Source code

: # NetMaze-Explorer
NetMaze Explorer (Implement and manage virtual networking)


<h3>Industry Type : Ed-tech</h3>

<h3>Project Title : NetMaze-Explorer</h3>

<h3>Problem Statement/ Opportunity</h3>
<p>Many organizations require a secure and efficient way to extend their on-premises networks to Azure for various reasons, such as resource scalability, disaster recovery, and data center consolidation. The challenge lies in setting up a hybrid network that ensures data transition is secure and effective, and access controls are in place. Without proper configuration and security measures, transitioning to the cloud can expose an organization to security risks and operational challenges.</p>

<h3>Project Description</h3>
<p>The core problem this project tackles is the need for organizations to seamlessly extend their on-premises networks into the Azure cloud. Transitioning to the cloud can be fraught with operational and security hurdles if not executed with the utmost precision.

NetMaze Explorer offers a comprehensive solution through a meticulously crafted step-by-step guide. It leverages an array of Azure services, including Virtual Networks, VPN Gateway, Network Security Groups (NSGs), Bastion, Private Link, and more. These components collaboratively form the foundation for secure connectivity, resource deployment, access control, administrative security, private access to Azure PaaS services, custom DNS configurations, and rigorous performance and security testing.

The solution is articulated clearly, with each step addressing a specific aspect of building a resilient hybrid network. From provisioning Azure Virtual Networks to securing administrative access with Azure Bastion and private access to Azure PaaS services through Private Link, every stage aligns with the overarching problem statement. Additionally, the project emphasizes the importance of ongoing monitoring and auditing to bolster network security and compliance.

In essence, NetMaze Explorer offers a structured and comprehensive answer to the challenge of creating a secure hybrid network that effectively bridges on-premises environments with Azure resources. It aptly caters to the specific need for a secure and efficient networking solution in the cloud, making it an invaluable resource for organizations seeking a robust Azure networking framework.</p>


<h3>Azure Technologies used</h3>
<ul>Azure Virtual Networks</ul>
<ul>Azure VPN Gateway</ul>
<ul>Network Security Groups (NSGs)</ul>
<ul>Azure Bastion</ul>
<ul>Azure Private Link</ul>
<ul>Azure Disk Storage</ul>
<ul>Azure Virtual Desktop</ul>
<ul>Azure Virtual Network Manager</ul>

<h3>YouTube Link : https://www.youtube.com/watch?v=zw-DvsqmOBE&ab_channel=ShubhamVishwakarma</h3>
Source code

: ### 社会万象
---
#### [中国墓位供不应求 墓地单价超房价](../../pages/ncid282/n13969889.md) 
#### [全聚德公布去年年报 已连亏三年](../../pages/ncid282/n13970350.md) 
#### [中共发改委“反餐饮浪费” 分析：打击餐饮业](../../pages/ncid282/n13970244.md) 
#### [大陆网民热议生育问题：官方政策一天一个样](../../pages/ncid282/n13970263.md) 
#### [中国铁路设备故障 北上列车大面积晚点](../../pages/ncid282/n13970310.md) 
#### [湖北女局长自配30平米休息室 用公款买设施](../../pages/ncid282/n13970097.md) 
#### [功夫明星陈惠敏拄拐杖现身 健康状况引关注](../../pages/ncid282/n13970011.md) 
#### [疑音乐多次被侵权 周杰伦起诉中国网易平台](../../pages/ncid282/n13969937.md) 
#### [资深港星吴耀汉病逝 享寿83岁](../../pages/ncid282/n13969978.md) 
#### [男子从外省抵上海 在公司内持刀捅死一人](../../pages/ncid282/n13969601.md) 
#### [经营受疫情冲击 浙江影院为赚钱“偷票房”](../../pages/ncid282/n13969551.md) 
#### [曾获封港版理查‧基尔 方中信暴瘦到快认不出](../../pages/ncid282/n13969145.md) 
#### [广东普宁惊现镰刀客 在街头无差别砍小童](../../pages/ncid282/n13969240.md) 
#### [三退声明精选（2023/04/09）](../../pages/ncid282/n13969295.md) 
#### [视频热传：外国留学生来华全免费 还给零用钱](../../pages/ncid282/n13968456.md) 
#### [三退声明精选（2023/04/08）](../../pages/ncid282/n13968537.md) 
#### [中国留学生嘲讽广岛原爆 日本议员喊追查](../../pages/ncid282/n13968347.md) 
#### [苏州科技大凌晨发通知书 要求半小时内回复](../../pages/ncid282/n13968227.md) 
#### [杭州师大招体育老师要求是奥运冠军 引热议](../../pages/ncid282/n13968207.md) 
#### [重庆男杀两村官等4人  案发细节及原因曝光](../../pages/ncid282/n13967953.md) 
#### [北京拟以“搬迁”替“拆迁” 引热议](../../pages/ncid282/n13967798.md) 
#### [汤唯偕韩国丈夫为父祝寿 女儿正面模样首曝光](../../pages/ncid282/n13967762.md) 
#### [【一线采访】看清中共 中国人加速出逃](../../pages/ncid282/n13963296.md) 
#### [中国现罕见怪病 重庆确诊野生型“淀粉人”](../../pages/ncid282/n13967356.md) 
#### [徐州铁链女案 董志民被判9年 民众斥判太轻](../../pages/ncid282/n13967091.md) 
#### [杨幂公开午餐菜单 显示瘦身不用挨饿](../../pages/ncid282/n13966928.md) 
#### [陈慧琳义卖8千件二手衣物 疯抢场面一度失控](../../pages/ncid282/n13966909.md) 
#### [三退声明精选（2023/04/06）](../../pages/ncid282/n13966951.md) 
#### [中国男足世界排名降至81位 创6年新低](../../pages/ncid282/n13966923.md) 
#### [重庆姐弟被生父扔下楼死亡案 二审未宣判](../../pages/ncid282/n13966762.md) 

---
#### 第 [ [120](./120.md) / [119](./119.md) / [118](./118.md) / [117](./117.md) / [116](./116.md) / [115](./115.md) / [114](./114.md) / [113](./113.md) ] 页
__________________________________________________
The lines holding the word "三退声明精选" are the answer. Find them in the entries and copy them.

#### [三退声明精选（2023/04/09）](../../pages/ncid282/n13969295.md) 
#### [三退声明精选（2023/04/08）](../../pages/ncid282/n13968537.md) 
#### [三退声明精选（2023/04/06）](../../pages/ncid282/n13966951.md) 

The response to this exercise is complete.